Действительно, как критические разборы Владимира Соловьева, так и его собственная поэзия являются вестниками чего-то совершенно иного. Железная, жестокая зима миновала, и наступают первые признаки начинающегося явления миру солнца красоты. Сам Владимир Соловьев артистической частью своей богатейшей природы был чрезвычайно чувствителен к красоте, и в этом смысле так ценны его разборы: в критике подал впервые свой голос артист. То же самое придется сказать и о Д.С. Мережковском. Недаром он так любил Италию и был знатоком ее возрожденского периода.

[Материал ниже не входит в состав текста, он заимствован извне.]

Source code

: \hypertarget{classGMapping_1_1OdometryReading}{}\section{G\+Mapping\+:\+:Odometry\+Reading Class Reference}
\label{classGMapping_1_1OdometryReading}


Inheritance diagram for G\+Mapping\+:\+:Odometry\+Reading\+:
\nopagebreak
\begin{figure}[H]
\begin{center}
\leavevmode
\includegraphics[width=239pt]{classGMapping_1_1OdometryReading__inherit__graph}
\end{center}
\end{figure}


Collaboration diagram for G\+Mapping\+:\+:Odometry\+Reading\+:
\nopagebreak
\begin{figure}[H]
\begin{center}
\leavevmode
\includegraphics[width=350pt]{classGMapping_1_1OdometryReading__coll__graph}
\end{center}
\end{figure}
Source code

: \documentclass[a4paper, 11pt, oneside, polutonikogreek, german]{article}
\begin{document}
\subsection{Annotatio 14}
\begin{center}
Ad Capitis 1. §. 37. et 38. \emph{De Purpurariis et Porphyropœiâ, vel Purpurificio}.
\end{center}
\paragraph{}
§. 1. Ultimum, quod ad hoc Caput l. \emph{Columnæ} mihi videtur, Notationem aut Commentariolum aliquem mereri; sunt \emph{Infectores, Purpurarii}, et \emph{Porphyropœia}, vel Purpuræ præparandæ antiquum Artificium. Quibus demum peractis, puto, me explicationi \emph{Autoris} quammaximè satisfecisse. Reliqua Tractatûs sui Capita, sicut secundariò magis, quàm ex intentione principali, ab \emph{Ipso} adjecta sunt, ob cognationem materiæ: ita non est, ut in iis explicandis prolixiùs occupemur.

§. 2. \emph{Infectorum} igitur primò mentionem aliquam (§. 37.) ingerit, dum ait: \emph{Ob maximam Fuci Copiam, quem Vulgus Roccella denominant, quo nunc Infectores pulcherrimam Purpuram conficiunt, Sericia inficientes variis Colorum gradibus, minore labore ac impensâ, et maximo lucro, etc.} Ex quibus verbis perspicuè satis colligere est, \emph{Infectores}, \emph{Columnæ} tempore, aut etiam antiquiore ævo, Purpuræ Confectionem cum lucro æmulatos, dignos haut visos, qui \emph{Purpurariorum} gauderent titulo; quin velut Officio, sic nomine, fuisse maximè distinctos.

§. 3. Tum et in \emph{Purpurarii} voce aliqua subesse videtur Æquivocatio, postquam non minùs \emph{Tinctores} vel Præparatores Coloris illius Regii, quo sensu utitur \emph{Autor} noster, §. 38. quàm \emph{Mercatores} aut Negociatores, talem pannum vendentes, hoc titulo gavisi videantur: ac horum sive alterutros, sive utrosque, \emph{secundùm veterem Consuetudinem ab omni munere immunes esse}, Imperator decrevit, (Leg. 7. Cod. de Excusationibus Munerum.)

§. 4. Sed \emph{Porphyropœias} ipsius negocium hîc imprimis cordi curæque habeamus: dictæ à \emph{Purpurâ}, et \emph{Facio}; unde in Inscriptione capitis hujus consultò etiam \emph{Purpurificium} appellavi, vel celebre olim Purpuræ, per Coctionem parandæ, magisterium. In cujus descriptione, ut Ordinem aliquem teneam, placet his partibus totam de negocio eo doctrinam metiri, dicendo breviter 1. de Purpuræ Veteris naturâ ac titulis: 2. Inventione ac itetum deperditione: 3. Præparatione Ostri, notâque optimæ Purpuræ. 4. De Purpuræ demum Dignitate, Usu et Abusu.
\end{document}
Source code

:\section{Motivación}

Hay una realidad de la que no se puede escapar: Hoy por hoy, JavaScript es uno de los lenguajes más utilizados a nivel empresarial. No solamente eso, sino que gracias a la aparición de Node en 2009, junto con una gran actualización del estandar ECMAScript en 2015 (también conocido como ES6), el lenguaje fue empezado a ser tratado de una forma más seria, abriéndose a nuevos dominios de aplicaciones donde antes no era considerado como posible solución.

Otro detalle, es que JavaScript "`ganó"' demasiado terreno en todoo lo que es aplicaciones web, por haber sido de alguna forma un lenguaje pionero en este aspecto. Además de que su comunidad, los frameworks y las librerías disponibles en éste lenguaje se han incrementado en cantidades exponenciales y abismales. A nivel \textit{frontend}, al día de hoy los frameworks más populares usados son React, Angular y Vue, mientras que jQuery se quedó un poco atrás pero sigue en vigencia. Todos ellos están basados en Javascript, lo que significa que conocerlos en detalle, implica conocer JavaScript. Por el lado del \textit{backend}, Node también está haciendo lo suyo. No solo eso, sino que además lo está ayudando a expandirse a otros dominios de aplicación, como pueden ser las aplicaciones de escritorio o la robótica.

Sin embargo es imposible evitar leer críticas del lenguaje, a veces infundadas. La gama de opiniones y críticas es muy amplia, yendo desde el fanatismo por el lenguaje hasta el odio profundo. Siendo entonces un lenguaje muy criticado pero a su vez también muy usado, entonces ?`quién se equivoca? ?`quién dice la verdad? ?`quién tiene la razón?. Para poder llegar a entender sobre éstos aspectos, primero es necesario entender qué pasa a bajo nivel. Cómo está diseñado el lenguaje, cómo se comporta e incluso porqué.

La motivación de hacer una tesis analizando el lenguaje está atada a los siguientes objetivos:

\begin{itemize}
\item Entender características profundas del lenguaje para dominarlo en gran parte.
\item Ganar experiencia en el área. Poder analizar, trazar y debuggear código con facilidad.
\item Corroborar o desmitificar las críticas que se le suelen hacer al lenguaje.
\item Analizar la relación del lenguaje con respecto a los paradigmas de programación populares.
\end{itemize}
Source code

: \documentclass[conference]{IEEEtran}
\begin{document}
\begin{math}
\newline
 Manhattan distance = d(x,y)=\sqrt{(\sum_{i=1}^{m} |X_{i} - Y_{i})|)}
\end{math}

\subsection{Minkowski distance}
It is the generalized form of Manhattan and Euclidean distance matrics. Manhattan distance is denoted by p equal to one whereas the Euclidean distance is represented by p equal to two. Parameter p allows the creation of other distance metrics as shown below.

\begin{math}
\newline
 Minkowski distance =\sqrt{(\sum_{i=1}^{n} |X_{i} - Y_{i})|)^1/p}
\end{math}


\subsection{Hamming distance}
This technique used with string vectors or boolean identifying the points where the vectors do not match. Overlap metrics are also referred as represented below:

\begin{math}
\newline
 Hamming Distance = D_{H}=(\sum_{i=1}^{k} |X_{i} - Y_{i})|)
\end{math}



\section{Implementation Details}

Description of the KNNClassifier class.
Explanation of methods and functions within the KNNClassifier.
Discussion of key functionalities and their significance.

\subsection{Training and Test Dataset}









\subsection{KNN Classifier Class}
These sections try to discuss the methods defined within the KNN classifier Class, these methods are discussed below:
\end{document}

Его трилогия, особенно «Леонардо да Винчи», есть тоже вестник наступающей весны и всех ее красот.
Но увы, та весна, которую узрели и почувствовали Владимир Соловьев и Д.И. Мережковский, если выразить это итальянской фразой Пушкина, то будет она la primavera veduta da una prigione («весна, увиденная из темницы») («Египетские ночи»). Не только громадные глыбы льда и снега еще прочно держались в России, но и сами души этих двух предтеч русского возрождения еще были заморожены на три четверти, – словно они боялись поверить усилившемуся солнцу и аромату теплых ветров.
Все же Мережковский расколдовал злые чары, которыми был окован гений Гоголя, наименее понятого и наиболее оклеветанного из всех корифеев большой русской литературы. Он первый заговорил о Гоголе и черте – и в таких тонах, как будто он собственными глазами видел эту лютую дуэль Гоголя и сатаны, в которой мученически погиб великий русский символист и сюрреалист Гоголь. С несколько меньшим успехом, но все же с большой силой проникновения и литературного дара расколдовал Мережковский гений Толстого и Достоевского. Наконец, в замечательном сборнике «Вечные спутники» Д.С. Мережковский открыл русскому читателю гений Генрика Ибсена, в критике сделав то, что московский художественный театр Станиславского свершил на сцене. Здесь не мешает заметить, что у великого мастера датско-норвежской сцены, ученика Серена Киркегора был свой злой гений, свой «Белинский». Этот злой гений Скандинавии был пресловутый Георг Брандес. Это он сделал с величайшим творением Ибсена «Пер Гюнт» то же, что радикальная критика в лице Скабичевского и Ткачева сделала с «Анной Карениной» Льва Толстого. Мрачный и замученный, Генрик Ибсен, по-видимому, и не подозревал, что в далекой России страдают и мучаются так же, как и он, но что в той же далекой России явился наконец человек, который его до конца понял, явились артисты, которые реализовали его гениальные творения адекватно.